Items from a data source.
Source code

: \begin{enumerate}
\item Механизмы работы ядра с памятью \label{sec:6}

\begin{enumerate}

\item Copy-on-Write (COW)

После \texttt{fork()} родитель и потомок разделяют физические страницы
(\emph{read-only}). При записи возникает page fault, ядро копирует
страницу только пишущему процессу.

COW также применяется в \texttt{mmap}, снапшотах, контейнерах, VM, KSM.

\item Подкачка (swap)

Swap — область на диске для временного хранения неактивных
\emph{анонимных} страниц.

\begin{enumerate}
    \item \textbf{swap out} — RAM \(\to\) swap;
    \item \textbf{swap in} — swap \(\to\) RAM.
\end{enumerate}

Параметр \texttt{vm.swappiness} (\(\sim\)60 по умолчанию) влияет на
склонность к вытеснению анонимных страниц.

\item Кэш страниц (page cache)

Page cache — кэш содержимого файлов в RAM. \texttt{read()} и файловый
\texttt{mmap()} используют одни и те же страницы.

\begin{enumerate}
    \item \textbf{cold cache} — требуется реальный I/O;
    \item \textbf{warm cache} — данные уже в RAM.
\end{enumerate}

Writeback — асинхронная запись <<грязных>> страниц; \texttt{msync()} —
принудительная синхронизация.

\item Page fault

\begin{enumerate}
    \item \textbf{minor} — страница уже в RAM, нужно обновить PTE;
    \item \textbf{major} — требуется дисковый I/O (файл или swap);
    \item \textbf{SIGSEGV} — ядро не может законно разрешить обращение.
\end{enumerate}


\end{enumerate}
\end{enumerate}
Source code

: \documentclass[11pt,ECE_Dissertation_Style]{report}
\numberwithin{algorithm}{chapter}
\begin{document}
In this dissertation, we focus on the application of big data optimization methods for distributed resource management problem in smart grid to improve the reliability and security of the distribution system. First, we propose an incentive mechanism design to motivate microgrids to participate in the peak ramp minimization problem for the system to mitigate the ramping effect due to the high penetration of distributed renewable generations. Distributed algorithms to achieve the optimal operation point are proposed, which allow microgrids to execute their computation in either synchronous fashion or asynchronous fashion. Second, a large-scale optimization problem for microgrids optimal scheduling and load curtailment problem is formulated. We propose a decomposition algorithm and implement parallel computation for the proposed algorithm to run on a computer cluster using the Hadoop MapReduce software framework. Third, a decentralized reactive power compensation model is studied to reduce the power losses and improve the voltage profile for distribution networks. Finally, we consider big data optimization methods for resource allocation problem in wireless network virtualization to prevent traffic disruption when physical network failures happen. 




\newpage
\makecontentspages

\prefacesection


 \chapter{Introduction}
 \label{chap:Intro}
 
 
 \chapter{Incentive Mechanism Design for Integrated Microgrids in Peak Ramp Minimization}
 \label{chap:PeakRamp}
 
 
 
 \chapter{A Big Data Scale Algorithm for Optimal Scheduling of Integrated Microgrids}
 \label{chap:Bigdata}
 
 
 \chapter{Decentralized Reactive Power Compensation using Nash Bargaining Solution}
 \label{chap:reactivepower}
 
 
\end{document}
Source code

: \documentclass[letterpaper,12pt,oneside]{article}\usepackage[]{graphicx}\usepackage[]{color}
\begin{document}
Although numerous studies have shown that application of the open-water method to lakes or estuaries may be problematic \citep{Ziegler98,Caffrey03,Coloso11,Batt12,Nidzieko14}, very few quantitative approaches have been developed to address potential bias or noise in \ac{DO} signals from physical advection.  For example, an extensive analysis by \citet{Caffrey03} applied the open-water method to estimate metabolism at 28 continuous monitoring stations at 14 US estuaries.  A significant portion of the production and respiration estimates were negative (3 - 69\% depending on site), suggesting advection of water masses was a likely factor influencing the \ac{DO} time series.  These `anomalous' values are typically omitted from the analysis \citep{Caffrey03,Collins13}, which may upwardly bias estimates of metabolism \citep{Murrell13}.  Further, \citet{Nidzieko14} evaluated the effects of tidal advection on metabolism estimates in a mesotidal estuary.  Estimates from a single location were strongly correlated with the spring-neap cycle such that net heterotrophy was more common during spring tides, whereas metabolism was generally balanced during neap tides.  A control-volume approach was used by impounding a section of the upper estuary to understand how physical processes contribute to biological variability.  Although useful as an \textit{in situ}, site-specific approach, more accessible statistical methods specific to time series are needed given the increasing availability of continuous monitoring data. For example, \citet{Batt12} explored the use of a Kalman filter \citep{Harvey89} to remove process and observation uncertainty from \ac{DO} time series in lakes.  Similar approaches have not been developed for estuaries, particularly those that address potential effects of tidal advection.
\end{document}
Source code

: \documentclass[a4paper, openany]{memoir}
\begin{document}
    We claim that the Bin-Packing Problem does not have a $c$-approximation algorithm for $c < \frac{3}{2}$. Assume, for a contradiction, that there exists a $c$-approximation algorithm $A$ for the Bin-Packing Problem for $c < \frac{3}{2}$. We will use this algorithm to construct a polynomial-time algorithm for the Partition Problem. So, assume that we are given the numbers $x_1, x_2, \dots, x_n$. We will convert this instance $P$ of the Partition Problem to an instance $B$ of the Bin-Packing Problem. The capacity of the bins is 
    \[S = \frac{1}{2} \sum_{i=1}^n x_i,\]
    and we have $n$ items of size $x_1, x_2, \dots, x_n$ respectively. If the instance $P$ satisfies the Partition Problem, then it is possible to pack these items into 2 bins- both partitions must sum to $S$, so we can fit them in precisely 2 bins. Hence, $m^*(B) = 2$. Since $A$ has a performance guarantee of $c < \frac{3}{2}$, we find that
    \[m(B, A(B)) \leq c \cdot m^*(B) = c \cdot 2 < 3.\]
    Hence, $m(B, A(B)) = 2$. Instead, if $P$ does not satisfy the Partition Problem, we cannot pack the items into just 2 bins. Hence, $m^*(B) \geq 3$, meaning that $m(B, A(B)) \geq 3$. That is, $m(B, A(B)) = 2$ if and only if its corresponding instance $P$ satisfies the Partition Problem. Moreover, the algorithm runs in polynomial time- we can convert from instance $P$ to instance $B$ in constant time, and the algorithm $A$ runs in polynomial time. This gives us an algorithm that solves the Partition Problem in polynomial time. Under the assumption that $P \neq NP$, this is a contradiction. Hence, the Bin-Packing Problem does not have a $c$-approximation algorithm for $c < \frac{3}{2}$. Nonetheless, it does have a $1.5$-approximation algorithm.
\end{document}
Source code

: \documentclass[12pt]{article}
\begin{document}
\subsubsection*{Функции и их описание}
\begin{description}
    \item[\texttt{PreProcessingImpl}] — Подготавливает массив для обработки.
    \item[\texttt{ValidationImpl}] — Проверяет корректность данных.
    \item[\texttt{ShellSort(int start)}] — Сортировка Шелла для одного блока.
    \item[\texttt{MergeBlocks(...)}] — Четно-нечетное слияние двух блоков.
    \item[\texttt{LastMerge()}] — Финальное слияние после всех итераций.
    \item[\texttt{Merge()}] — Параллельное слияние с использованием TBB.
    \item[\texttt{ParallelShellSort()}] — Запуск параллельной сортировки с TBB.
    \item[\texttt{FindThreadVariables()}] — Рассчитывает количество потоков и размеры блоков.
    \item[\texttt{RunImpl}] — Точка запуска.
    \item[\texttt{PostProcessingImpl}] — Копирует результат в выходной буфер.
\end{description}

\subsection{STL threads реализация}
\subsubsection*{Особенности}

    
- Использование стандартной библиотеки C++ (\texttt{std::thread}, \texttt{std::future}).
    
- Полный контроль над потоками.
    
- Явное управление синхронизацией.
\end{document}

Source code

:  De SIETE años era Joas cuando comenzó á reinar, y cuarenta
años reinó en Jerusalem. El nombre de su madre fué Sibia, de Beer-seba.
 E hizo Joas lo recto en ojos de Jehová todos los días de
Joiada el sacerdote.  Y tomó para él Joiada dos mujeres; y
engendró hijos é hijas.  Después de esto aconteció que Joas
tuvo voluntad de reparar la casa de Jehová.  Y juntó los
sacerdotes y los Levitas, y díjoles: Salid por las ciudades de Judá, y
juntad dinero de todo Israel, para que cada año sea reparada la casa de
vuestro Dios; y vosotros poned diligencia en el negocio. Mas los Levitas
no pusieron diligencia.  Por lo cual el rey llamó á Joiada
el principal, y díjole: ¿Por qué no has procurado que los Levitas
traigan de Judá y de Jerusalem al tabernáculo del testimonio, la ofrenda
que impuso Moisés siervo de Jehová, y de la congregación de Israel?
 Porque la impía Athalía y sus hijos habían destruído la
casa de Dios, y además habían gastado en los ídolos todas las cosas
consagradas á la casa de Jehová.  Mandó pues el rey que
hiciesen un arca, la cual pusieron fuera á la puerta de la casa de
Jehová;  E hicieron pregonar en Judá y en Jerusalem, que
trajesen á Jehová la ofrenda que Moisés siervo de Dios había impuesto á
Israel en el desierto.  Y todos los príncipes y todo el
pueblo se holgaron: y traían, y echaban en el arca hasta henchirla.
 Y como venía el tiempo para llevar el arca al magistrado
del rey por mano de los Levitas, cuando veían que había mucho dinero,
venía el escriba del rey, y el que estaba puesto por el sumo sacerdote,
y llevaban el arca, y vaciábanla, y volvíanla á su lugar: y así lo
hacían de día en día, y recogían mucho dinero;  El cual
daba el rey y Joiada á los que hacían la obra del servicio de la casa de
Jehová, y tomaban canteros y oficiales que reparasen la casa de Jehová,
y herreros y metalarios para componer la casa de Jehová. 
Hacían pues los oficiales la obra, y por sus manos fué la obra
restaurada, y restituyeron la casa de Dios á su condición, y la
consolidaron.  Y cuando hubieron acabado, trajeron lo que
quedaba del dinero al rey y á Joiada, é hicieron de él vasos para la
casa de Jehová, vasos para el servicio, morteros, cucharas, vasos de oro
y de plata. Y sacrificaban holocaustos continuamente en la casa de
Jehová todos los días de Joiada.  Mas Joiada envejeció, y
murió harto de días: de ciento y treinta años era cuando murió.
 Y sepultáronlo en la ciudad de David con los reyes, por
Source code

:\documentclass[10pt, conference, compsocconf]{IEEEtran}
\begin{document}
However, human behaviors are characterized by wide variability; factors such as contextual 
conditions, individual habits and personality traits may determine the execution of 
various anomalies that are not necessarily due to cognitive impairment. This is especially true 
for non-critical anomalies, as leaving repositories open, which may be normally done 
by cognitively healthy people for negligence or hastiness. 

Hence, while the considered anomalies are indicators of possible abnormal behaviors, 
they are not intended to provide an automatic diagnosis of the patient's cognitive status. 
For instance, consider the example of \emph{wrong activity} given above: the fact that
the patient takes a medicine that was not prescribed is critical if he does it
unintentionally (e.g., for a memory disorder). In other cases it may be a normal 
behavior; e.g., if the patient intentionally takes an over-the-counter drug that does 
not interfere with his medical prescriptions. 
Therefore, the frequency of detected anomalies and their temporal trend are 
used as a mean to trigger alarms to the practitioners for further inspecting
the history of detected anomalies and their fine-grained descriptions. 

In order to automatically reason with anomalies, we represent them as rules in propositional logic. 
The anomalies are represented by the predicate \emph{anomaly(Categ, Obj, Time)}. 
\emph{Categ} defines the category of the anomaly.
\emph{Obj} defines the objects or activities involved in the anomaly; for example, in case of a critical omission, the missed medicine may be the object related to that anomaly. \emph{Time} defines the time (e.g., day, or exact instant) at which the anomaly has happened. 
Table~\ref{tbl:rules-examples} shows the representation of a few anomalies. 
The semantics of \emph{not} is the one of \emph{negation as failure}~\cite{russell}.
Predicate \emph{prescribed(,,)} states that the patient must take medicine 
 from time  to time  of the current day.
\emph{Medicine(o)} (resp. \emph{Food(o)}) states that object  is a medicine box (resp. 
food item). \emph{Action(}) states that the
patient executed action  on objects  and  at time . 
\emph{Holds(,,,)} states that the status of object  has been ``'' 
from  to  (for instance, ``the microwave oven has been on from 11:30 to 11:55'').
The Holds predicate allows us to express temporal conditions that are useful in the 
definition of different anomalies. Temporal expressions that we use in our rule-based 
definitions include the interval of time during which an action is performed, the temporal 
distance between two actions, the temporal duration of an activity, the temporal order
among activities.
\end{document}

INSTRUCTIONS TO FOLLOW. Looking back over the data above, restate word for word the lines that begin at the line with "RAM \(\to\) swap;" and end at the line with "нужно обновить PTE;", inclusive.

ANSWER SECTION.
    \item \textbf{swap out} — RAM \(\to\) swap;
    \item \textbf{swap in} — swap \(\to\) RAM.
\end{enumerate}

Параметр \texttt{vm.swappiness} (\(\sim\)60 по умолчанию) влияет на
склонность к вытеснению анонимных страниц.

\item Кэш страниц (page cache)

Page cache — кэш содержимого файлов в RAM. \texttt{read()} и файловый
\texttt{mmap()} используют одни и те же страницы.

\begin{enumerate}
    \item \textbf{cold cache} — требуется реальный I/O;
    \item \textbf{warm cache} — данные уже в RAM.
\end{enumerate}

Writeback — асинхронная запись <<грязных>> страниц; \texttt{msync()} —
принудительная синхронизация.

\item Page fault

\begin{enumerate}
    \item \textbf{minor} — страница уже в RAM, нужно обновить PTE;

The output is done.